**Data in this exercise:**
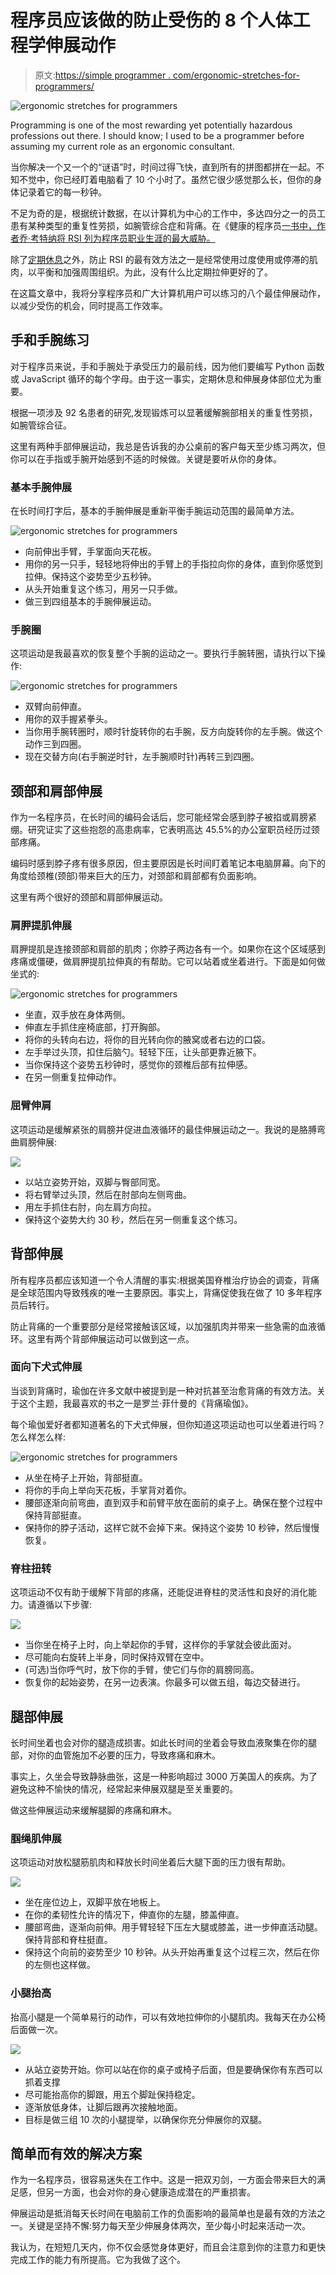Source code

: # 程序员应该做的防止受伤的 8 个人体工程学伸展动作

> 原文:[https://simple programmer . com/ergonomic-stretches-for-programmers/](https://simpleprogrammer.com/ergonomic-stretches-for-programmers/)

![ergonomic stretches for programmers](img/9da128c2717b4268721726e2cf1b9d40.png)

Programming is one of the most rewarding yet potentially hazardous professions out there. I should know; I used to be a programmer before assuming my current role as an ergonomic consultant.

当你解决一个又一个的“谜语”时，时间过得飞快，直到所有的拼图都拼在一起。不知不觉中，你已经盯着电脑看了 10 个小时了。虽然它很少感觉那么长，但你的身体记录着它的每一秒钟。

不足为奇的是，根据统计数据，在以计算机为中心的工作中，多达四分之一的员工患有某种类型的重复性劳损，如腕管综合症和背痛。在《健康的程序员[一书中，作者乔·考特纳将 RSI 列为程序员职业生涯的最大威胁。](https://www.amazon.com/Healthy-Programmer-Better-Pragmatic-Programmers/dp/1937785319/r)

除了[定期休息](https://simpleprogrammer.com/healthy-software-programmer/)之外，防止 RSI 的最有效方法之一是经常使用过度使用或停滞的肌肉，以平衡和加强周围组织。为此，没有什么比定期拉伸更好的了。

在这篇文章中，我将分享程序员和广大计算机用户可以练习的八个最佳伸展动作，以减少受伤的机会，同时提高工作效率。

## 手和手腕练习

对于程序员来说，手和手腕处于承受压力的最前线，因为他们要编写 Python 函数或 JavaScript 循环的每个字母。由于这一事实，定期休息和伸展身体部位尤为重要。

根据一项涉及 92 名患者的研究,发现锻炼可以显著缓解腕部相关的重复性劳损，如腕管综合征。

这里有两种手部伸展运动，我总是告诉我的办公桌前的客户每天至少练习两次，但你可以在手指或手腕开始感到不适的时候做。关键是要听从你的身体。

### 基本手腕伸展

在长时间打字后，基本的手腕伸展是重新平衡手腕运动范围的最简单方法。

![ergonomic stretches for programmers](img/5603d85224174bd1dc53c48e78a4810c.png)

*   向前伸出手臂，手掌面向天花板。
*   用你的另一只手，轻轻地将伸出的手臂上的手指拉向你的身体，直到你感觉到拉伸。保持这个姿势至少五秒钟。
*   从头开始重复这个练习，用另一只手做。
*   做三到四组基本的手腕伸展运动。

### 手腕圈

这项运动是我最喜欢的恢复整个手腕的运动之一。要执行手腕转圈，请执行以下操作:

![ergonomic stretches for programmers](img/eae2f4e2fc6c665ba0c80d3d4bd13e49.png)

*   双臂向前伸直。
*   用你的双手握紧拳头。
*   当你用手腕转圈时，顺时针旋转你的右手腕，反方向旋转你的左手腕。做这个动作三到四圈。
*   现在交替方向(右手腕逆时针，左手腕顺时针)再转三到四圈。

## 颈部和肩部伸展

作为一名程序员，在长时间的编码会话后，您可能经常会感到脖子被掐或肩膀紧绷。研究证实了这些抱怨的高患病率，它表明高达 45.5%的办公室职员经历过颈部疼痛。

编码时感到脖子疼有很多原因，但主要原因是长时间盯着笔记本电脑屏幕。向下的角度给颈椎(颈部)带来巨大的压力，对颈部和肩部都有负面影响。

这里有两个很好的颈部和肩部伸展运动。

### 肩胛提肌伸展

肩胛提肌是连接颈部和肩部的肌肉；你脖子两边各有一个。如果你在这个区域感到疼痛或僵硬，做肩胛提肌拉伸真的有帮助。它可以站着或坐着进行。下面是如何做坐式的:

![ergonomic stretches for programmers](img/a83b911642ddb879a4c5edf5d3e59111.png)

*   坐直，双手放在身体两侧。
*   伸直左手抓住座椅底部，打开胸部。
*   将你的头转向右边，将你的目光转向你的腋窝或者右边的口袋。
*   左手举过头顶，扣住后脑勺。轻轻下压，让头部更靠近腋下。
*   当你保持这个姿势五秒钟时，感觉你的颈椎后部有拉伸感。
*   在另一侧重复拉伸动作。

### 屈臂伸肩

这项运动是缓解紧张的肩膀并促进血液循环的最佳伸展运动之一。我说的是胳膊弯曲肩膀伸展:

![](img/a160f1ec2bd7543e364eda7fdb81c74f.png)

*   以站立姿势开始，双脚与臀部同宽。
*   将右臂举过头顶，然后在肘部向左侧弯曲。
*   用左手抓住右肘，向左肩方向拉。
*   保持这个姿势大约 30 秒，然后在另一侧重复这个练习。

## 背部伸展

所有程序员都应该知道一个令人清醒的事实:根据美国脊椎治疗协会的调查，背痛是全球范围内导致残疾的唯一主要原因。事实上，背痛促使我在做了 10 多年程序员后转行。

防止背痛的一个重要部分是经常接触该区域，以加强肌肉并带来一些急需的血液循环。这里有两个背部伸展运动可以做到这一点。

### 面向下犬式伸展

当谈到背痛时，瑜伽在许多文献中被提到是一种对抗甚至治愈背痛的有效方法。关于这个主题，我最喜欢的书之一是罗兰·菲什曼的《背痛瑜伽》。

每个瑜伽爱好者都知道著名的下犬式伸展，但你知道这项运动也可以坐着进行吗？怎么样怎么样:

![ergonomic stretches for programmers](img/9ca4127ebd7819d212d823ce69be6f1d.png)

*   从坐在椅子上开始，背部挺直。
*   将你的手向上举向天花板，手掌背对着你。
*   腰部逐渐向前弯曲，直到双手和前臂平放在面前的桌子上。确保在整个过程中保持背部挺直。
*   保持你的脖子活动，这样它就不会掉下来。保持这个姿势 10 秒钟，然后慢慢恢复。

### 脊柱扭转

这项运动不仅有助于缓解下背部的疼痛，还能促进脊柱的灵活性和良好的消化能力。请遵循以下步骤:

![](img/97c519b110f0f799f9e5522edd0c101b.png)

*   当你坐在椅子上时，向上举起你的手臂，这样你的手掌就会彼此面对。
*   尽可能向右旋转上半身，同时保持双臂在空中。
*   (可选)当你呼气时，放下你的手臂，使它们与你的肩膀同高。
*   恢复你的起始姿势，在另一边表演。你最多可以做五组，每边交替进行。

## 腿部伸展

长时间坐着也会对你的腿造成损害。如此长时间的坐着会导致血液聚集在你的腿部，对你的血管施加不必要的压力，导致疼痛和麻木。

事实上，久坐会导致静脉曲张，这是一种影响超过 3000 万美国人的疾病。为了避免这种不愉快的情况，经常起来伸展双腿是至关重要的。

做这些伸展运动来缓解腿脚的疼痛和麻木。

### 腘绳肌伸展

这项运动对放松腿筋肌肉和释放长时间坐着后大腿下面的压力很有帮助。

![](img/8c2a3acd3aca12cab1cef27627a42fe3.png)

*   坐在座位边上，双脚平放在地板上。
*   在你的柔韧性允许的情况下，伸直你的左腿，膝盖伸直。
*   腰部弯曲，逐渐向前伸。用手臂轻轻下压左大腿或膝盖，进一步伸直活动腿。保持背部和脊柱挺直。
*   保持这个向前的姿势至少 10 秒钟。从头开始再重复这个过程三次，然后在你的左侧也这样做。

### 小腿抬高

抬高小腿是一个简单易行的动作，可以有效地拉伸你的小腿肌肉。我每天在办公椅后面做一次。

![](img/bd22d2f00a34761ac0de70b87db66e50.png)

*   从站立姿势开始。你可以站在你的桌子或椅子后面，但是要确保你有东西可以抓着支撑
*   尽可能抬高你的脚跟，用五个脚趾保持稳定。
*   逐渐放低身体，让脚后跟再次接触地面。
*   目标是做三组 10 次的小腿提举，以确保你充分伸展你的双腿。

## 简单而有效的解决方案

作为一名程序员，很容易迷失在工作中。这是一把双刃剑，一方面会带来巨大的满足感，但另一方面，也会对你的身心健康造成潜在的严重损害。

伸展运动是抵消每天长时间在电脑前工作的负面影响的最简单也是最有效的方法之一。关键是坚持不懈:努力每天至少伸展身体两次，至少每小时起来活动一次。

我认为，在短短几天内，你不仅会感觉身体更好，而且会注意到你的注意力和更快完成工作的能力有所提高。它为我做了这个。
--
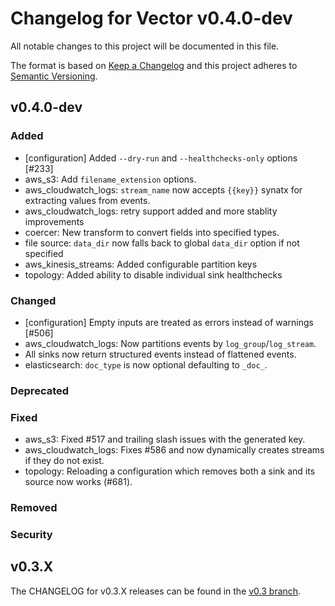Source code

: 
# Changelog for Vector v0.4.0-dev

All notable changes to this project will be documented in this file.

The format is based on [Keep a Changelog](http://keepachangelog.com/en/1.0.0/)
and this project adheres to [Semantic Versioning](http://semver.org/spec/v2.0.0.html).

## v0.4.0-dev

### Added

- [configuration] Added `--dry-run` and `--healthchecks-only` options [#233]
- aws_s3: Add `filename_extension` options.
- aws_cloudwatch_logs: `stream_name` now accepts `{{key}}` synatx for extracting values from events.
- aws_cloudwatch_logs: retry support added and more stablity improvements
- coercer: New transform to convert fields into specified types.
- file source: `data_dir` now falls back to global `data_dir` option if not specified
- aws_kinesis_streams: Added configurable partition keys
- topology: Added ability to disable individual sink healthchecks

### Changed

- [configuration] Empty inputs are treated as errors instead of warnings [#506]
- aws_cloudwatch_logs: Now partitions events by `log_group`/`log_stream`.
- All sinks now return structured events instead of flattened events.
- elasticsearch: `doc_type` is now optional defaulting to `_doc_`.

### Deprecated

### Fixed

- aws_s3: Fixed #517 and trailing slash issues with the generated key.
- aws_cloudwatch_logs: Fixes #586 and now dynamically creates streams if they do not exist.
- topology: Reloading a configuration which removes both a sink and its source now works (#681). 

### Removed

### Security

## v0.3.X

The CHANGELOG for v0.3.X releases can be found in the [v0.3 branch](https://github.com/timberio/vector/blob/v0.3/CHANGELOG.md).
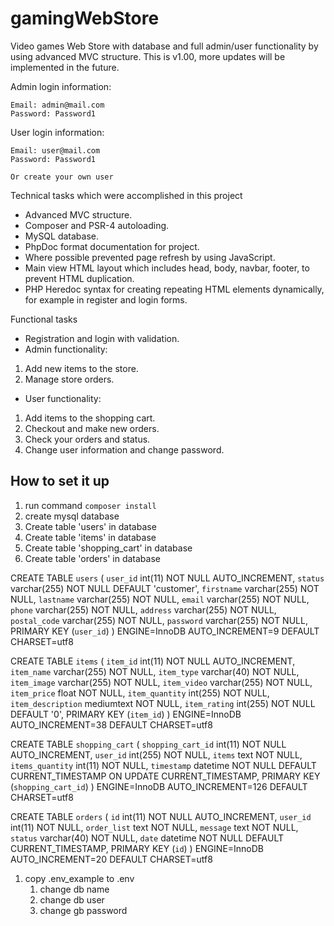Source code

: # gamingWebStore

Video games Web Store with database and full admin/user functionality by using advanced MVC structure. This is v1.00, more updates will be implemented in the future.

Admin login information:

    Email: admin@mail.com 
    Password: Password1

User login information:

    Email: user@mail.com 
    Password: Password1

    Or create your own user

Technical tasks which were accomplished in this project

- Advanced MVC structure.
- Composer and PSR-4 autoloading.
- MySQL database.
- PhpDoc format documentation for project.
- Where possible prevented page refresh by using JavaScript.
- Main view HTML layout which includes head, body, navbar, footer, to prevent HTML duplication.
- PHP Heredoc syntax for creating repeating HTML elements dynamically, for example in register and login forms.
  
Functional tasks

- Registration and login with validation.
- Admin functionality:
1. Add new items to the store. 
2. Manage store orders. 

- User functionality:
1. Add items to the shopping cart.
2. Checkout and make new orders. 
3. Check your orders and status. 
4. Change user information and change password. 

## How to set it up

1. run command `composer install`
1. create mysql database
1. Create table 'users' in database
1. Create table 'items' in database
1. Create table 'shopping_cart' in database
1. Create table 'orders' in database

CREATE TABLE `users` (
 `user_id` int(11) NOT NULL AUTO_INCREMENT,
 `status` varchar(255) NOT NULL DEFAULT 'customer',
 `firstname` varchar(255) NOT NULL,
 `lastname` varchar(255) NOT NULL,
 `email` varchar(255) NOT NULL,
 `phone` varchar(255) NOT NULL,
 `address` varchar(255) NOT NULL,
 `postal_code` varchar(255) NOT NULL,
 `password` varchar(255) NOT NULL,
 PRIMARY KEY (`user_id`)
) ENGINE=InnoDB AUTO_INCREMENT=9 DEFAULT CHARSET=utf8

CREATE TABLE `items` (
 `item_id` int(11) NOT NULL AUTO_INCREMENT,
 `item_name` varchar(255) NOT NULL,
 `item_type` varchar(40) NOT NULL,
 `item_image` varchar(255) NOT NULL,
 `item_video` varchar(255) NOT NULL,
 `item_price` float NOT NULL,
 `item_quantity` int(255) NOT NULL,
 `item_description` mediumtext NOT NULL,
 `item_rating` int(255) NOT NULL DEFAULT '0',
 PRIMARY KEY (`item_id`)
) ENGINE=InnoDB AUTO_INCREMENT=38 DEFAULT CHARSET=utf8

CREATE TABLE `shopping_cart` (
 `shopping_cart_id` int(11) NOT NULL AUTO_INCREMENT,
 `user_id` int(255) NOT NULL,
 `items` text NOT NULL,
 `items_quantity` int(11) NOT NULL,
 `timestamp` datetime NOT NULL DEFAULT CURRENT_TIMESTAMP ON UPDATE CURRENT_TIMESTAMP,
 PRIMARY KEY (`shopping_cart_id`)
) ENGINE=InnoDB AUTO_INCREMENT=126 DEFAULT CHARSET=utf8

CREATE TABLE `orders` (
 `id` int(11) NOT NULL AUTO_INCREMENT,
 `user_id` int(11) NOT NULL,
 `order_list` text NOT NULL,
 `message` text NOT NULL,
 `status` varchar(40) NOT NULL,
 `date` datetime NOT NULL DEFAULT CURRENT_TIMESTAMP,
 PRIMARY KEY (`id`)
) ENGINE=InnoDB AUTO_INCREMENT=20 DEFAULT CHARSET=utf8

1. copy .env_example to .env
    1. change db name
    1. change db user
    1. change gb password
* * *
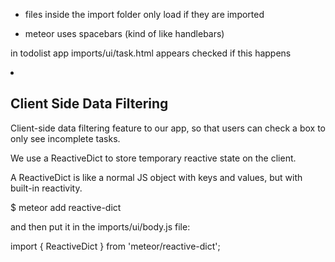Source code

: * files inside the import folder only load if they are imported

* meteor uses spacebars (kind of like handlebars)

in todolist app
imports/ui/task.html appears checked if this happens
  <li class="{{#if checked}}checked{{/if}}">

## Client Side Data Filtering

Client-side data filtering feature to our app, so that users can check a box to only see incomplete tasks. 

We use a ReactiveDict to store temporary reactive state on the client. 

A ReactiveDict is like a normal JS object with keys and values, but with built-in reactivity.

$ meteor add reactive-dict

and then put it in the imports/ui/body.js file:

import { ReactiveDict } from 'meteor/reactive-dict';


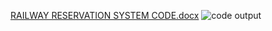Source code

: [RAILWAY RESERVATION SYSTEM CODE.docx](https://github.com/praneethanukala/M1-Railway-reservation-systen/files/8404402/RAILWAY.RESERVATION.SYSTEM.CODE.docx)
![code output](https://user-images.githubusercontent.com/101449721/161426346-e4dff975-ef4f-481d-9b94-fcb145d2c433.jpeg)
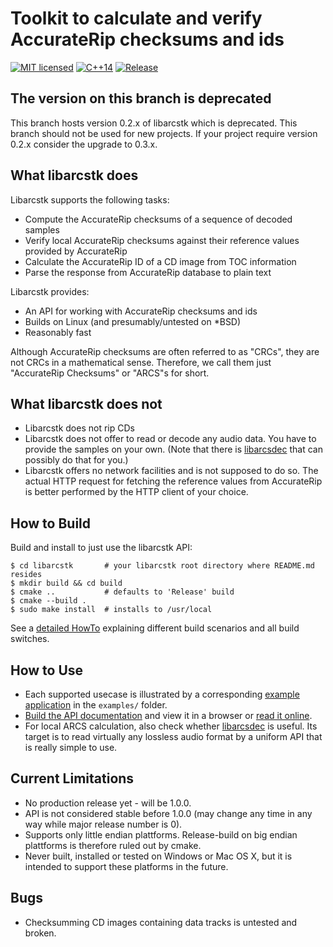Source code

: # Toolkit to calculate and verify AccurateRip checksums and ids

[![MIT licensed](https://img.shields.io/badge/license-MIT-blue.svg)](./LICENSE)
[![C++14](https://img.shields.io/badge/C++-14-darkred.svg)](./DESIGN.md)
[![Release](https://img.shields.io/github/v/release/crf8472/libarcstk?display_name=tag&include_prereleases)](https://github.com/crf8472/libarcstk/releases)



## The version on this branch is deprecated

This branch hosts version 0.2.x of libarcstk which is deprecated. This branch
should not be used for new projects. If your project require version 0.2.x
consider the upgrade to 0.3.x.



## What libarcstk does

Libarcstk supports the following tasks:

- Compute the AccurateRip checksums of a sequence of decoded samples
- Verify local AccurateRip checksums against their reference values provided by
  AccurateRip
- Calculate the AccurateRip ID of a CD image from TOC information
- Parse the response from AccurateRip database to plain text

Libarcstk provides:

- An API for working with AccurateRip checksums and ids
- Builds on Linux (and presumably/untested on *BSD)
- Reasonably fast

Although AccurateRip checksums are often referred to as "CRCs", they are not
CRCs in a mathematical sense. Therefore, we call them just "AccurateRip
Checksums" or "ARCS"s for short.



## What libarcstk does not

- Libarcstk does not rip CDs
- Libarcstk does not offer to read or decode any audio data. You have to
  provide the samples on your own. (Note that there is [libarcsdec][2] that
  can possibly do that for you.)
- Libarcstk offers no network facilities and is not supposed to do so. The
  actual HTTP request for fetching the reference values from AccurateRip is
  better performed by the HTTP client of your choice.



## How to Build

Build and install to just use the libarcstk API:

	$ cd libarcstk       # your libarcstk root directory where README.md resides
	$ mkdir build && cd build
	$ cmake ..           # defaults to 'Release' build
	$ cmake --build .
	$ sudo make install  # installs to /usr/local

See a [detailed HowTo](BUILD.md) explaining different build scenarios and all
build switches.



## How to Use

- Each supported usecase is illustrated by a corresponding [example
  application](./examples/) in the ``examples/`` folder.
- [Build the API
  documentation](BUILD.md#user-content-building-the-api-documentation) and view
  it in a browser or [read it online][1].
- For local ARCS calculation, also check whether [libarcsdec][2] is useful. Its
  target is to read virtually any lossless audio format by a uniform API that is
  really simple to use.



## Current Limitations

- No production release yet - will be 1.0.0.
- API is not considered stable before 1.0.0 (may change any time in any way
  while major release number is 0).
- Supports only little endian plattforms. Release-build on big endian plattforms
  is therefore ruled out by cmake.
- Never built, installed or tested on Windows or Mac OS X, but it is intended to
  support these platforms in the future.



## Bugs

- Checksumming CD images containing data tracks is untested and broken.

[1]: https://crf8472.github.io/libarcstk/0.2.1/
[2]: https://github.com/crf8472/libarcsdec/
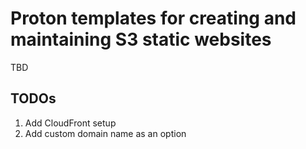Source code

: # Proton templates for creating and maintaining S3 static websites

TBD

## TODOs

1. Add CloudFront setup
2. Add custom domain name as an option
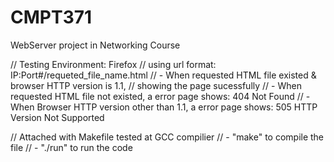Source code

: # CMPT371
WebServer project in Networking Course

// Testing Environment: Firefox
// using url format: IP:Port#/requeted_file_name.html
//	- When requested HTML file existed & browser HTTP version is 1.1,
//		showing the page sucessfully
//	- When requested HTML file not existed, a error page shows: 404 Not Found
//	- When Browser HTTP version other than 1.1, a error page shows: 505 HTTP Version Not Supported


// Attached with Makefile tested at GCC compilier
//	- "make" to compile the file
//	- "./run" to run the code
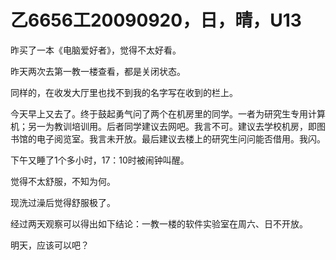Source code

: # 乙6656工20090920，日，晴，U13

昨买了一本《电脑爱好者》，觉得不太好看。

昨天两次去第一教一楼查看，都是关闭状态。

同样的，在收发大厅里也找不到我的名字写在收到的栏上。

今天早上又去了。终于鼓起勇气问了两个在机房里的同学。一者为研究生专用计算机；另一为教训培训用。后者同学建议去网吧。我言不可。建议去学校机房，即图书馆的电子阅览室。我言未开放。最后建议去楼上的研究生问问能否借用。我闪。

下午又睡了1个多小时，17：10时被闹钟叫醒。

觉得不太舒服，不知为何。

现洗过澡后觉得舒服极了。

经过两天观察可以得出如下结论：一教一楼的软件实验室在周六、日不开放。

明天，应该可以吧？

**Work to be completed:** Wherever the word "specified" appears in a line of the data above, copy that line.

**Expected answer:**
- coercer: New transform to convert fields into specified types.
- file source: `data_dir` now falls back to global `data_dir` option if not specified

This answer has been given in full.